Former Treasurer Michael Murphy was a major proponent of competitive debt offerings.
The state will offer the bonds, which are backed by motor vehicle fuel taxes in addition to the state's GO pledge, in $5,000 denominations to retail investors starting Friday, three business days ahead of institutions, according to the preliminary official statement.
Unlike nearby California and Oregon, which already have programs to promote retail bond sales, Washington does not have an income tax and thus offers little financial incentive to in-state retail investors to buy local tax-exempt bonds.
"For retail investors, it is the idea of keeping the money in state rather than having it go out to Wall Street banks," said treasurer's office spokesman Chris McGann. "Our primary focus remains on the competitive sale directed to institutional investors."
McGann said there has been a lot of public demand for the retail sale. He said JPMorgan, the underwriter for the negotiated issue, helped develop the retail outreach.
The state is still deciding on the size of the tranche that will be allocated to retail investors, but both pieces of the deal will have terms from 2012 through 2041. Proceeds will be used to fund various transportation projects across the state, including construction on Interstates 5 and 90.
Moody's Investors Service rates the bonds Aa1, and Fitch Ratings and Standard & Poor's rate the credit an equivalent AA-plus.
On July 20, Washington will also sell $390 million of tax-exempt various purpose GOs and $27 million of taxable GO bonds in a competitive sale, also in $5,000 denominations.
The tax-exempt paper will have terms from 2014 to 2036 and the taxable debt will mature starting in 2012 to 2014.

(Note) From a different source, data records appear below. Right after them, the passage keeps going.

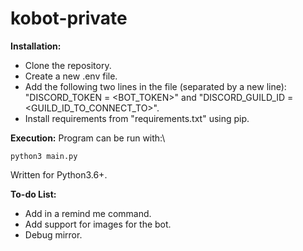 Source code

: # kobot-private


**Installation:**
* Clone the repository.
* Create a new .env file.
* Add the following two lines in the file (separated by a new line): "DISCORD_TOKEN = <BOT_TOKEN>" and "DISCORD_GUILD_ID = <GUILD_ID_TO_CONNECT_TO>".
* Install requirements from "requirements.txt" using pip.

**Execution:**
Program can be run with:\
```
python3 main.py
```
Written for Python3.6+.

**To-do List:**
* Add in a remind me command.
* Add support for images for the bot.
* Debug mirror.
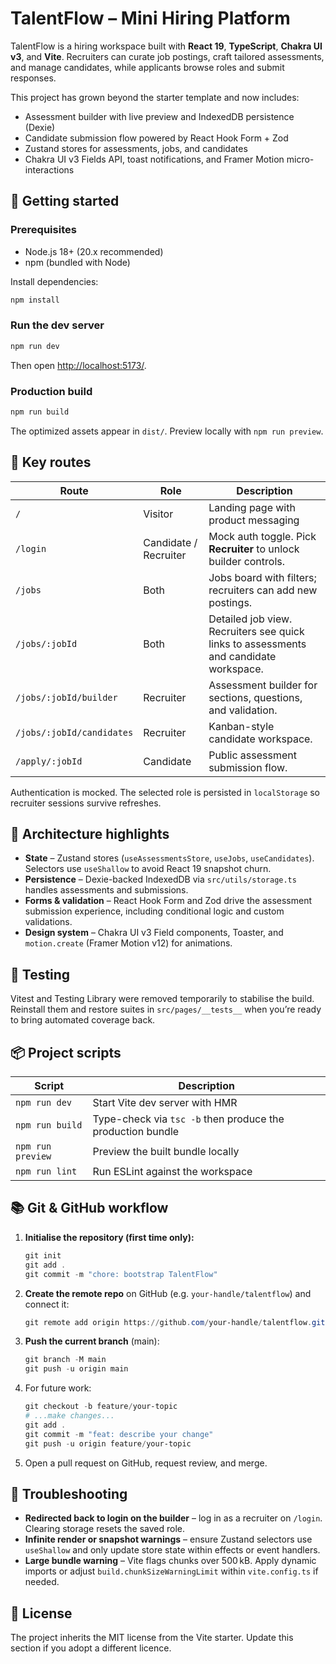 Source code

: # TalentFlow – Mini Hiring Platform

TalentFlow is a hiring workspace built with **React 19**, **TypeScript**, **Chakra UI v3**, and **Vite**. Recruiters can curate job postings, craft tailored assessments, and manage candidates, while applicants browse roles and submit responses.

This project has grown beyond the starter template and now includes:

- Assessment builder with live preview and IndexedDB persistence (Dexie)
- Candidate submission flow powered by React Hook Form + Zod
- Zustand stores for assessments, jobs, and candidates
- Chakra UI v3 Fields API, toast notifications, and Framer Motion micro-interactions

## 🚀 Getting started

### Prerequisites

- Node.js 18+ (20.x recommended)
- npm (bundled with Node)

Install dependencies:

```powershell
npm install
```

### Run the dev server

```powershell
npm run dev
```

Then open <http://localhost:5173/>.

### Production build

```powershell
npm run build
```

The optimized assets appear in `dist/`. Preview locally with `npm run preview`.

## 🧭 Key routes

| Route | Role | Description |
| ----- | ---- | ----------- |
| `/` | Visitor | Landing page with product messaging |
| `/login` | Candidate / Recruiter | Mock auth toggle. Pick **Recruiter** to unlock builder controls. |
| `/jobs` | Both | Jobs board with filters; recruiters can add new postings. |
| `/jobs/:jobId` | Both | Detailed job view. Recruiters see quick links to assessments and candidate workspace. |
| `/jobs/:jobId/builder` | Recruiter | Assessment builder for sections, questions, and validation. |
| `/jobs/:jobId/candidates` | Recruiter | Kanban-style candidate workspace. |
| `/apply/:jobId` | Candidate | Public assessment submission flow. |

Authentication is mocked. The selected role is persisted in `localStorage` so recruiter sessions survive refreshes.

## 🧱 Architecture highlights

- **State** – Zustand stores (`useAssessmentsStore`, `useJobs`, `useCandidates`). Selectors use `useShallow` to avoid React 19 snapshot churn.
- **Persistence** – Dexie-backed IndexedDB via `src/utils/storage.ts` handles assessments and submissions.
- **Forms & validation** – React Hook Form and Zod drive the assessment submission experience, including conditional logic and custom validations.
- **Design system** – Chakra UI v3 Field components, Toaster, and `motion.create` (Framer Motion v12) for animations.

## 🧪 Testing

Vitest and Testing Library were removed temporarily to stabilise the build. Reinstall them and restore suites in `src/pages/__tests__` when you’re ready to bring automated coverage back.

## 📦 Project scripts

| Script | Description |
| ------ | ----------- |
| `npm run dev` | Start Vite dev server with HMR |
| `npm run build` | Type-check via `tsc -b` then produce the production bundle |
| `npm run preview` | Preview the built bundle locally |
| `npm run lint` | Run ESLint against the workspace |

## 📚 Git & GitHub workflow

1. **Initialise the repository (first time only):**

   ```powershell
   git init
   git add .
   git commit -m "chore: bootstrap TalentFlow"
   ```

2. **Create the remote repo** on GitHub (e.g. `your-handle/talentflow`) and connect it:

   ```powershell
   git remote add origin https://github.com/your-handle/talentflow.git
   ```

3. **Push the current branch** (main):

   ```powershell
   git branch -M main
   git push -u origin main
   ```

4. For future work:

   ```powershell
   git checkout -b feature/your-topic
   # ...make changes...
   git add .
   git commit -m "feat: describe your change"
   git push -u origin feature/your-topic
   ```

5. Open a pull request on GitHub, request review, and merge.

## 📝 Troubleshooting

- **Redirected back to login on the builder** – log in as a recruiter on `/login`. Clearing storage resets the saved role.
- **Infinite render or snapshot warnings** – ensure Zustand selectors use `useShallow` and only update store state within effects or event handlers.
- **Large bundle warning** – Vite flags chunks over 500 kB. Apply dynamic imports or adjust `build.chunkSizeWarningLimit` within `vite.config.ts` if needed.

## 📄 License

The project inherits the MIT license from the Vite starter. Update this section if you adopt a different licence.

The money from the various-purpose GO bonds will be used to fund various state capital projects, such as water supply development in the Columbia River Basin and university buildings.
Some states have had success pitching bonds to retail investors, which can improve price leverage with institutional investors.
California Treasurer Bill Lockyer has been working on promoting the state's retail bond sales. He launched an ongoing marketing campaign targeting retail investors, including newspaper and radio ads, and a website, www.BuyCaliforniaBonds.com.
State legislation has also been proposed to allow California to sell $25 bonds on the New York Stock Exchange. Currently, the state sells $1,000 bond denominations to retail investors.